On the other hand, Japanese Patent Application Laid-Open No. 2007-285891 (Patent Document 1) irradiates a laser beam spreading in a disk shape inside a hole, images the position hitting the inside of the hole with a camera, and distance from the center thereof. There has been proposed a method of calculating.
JP 2007-285891 A

  However, when the probe is inserted into the hole and shape measurement is performed, especially when the probe is attached to a robot arm or the like, the inserted component easily collides with the inner wall of the hole. There is a problem that a probe having a complicated structure is damaged and cannot be measured.

  The present invention has been made in view of the above circumstances, and provides a distance measuring device that makes it difficult to damage the probe portion and allows easy replacement of the probe portion by simplifying the portion of the probe to be inserted. This is the issue.

A first means for solving the above-described problem is an illumination optical system for illuminating the object to be examined with illumination light that can be regarded as substantially point-like light on the surface of the object to be examined, through the emission aperture (A),
A light receiving opening (C) that is provided at a position away from the exit opening by a certain distance and allows the scattered light scattered at the point (B) where the illumination light hits the surface of the test object to pass;
A light guide unit that repeatedly guides the light that has passed through the light receiving opening by reflection so that an angle θ between the light passing through and the straight line AB at the emission position or a value obtained by adding a constant to the θ, and the light guide A light receiving optical system that receives light guided by the unit and forms an image on a light receiving position detecting element that detects the received position;
A distance measuring apparatus comprising: an arithmetic unit that calculates a distance to the object to be detected based on a position of light detected by the light receiving position detecting element.

  The second means for solving the above-mentioned problem is the first means, wherein the light guide section is composed of two mirrors arranged in parallel to each other and with the reflecting surfaces facing each other. It is characterized by being.

  The third means for solving the problem is the first means or the second means, wherein the light receiving position detecting element is arranged at a focal position of the light receiving optical system. To do.

  The fourth means for solving the problem is any one of the first to third means, wherein the illumination optical system is arranged in parallel with each other, the light source and the collimator lens system, And two mirrors arranged with the reflecting surfaces facing each other, and the light from the light source is converted into parallel light by the collimator lens system and reflected by the two mirrors, respectively, and then the exit aperture It is the one that leads to.

  According to the present invention, it is possible to provide a distance measuring device that is less likely to damage a probe portion and that can be easily replaced.

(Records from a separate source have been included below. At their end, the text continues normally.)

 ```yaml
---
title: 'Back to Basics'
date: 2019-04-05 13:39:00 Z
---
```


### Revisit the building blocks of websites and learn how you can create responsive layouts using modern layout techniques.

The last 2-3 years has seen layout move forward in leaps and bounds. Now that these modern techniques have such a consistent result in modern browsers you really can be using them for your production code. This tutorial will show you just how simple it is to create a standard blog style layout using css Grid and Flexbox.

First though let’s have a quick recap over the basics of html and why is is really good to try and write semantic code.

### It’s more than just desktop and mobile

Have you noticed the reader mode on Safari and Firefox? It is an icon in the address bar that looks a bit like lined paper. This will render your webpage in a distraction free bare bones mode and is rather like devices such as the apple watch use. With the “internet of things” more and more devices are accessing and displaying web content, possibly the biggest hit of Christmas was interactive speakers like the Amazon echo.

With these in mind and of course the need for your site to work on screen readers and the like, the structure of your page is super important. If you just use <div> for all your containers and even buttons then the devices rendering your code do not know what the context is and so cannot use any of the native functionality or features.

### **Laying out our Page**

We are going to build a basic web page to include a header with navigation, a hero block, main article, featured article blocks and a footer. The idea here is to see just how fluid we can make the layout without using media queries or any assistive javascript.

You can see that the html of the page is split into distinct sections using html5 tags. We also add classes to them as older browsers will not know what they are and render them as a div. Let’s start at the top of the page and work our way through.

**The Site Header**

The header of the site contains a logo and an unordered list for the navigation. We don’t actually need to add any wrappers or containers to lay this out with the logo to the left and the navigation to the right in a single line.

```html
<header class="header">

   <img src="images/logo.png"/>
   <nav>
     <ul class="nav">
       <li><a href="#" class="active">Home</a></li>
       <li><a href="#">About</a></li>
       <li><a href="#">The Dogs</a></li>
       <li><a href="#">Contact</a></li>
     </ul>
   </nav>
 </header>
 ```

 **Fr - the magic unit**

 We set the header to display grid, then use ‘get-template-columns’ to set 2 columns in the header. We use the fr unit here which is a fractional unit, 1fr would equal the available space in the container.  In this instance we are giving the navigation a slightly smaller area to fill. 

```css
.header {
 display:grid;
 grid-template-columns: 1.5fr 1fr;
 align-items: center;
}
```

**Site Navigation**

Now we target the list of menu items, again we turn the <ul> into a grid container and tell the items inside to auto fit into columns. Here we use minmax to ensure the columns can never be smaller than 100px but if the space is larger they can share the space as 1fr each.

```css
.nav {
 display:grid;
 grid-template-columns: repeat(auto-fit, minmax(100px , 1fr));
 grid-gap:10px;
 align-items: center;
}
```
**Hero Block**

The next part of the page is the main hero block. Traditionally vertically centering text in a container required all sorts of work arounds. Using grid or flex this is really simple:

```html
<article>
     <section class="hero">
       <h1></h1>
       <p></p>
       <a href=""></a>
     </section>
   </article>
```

  Hereinafter, an example of an embodiment of the present invention will be described with reference to the drawings. In the following drawings, it is assumed that the x axis is in the left-right direction of the paper, the y axis is in the direction perpendicular to the paper, and the z axis is in the vertical direction of the paper. FIG. 1 is a diagram showing a probe unit of a distance measuring apparatus which is a first example of an embodiment of the present invention. This probe is used to measure the inner diameter of the hole 1, but what is actually measured directly is the distance from the probe to the inner wall of the hole 1. By rotating the probe, the distance to the inner wall of the hole 1 can be determined over the 360 ° direction, whereby the inner diameter of the hole 1 can be calculated. Also, by moving the probe up and down, the inner diameter for each hole depth can be measured. Instead of rotating the probe, the hole 1 may be rotated, and instead of moving the probe up and down, the hole 1 may be moved up and down.

  A rhombus prismatic optical element 10 made of a light transmitting member such as glass or plastic is inserted into a hole 1 which is a test object having a depth substantially in the z direction. The upper and lower portions of the optical element 10 are planes perpendicular to the paper surface and are cut at an angle of 45 °. The cutting angle is not necessarily 45 °. It is only necessary that the total reflection condition is satisfied and parallel. Further, if the mirror is used as a normal mirror by depositing a reflective film on this portion, the total reflection condition may not be satisfied.

  Light emitted from a light source 2 having a sufficiently small light emitting portion such as a laser or LED is converted from the illumination light incident surface 11 on the side of the optical element 10 as a light beam having a constant light beam diameter parallel to the x axis through the collimator lens 3. Make it incident. The light beam is reflected at a right angle by the first reflection surface 12 (total reflection surface) and travels through the optical element 10 in the direction toward the back of the hole 1 (z-axis direction). It is preferable that the traveling direction of the light beam be as parallel as possible to the z-axis direction because the thickness of the optical element 10 can be reduced.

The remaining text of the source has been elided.